Malala Yousafzai was born in Mingora, Pakistan on July 12, 1997.
Welcoming a baby girl is not always cause for celebration in Pakistan — but her father, Ziauddin Yousafzai, was determined to give her every opportunity a boy would have In the country.
Her father was a teacher and ran a girls’ school in his village. Malala loved school. But everything changed when the Taliban took control of their town in Swat Valley.
The extremists banned many things — like owning a television and playing music — and enforced harsh punishments for those who defied their orders.
The Talibans also said girls could no longer go to school.
In January 2008 when Malala Yousafzai was just 11 years old, she spoke out publicly on behalf of other girls about their right to education. And this made her a target of the Talibans.
So, In October 2012, while on her way home from school, a masked gunman boarded her school bus and asked, “Who is Malala?” He then shot Malala and two other girls in an assassination attempt in retaliation for her activism; the gunman fled the scene.
Malala was hit in the head with a bullet and remained unconscious and in critical condition at the Rawalpindi Institute of Cardiology, but her condition later improved enough for her to be transferred to the Queen Elizabeth Hospital in Birmingham, UK. The attempt on her life sparked an international outpouring of support for her.

Luckily, Malala survived the attack. She woke up 10 days later in England, where the doctors and nurses told her about the attack — and that people around the world were praying for her recovery.
In her BIOGRAPHY, she wrote;
“After months of surgeries and rehabilitation, I joined my family in our new home in the U.K. It was then I knew I had a choice: I could live a quiet life or I could make the most of this new life I had been given.
“I determined to continue my fight until every girl could go to school. With my father, who has always been my ally and inspiration, I established Malala Fund, a charity dedicated to giving every girl an opportunity to achieve a future she chooses.
“In recognition of our work, I received the Nobel Peace Prize in December 2014 and became the youngest-ever Nobel laureate.

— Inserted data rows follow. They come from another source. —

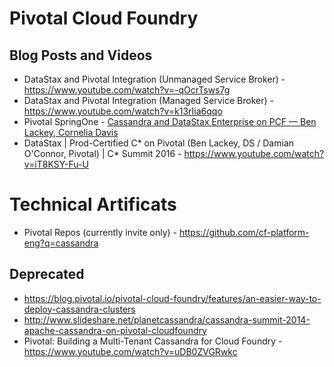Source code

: # Pivotal Cloud Foundry

## Blog Posts and Videos
* DataStax and Pivotal Integration (Unmanaged Service Broker) - https://www.youtube.com/watch?v=-qOcrTsws7g
* DataStax and Pivotal Integration (Managed Service Broker) - https://www.youtube.com/watch?v=k13rIia6qqo
* Pivotal SpringOne - [Cassandra and DataStax Enterprise on PCF — Ben Lackey, Cornelia Davis](https://www.youtube.com/watch?v=klZFAgTObK0)
* DataStax | Prod-Certified C* on Pivotal (Ben Lackey, DS / Damian O'Connor, Pivotal) | C* Summit 2016 - https://www.youtube.com/watch?v=iT8KSY-Fu-U

# Technical Artificats
* Pivotal Repos (currently invite only) - https://github.com/cf-platform-eng?q=cassandra

## Deprecated
* https://blog.pivotal.io/pivotal-cloud-foundry/features/an-easier-way-to-deploy-cassandra-clusters
* http://www.slideshare.net/planetcassandra/cassandra-summit-2014-apache-cassandra-on-pivotal-cloudfoundry
* Pivotal: Building a Multi-Tenant Cassandra for Cloud Foundry - https://www.youtube.com/watch?v=uDB0ZVGRwkc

I began studying Philosophy, Politics and Economics at the University of Oxford. And every day I fight to ensure all girls receive 12 years of free, safe, quality education.
“I travel to many countries to meet girls fighting poverty, wars, child marriage and gender discrimination to go to school. Malala Fund is working so that their stories, like mine, can be heard around the world.
“We invest in developing country educators and activists, like my father, through Malala Fund’s Education Champion Network. And we hold leaders accountable for their promises to girls.”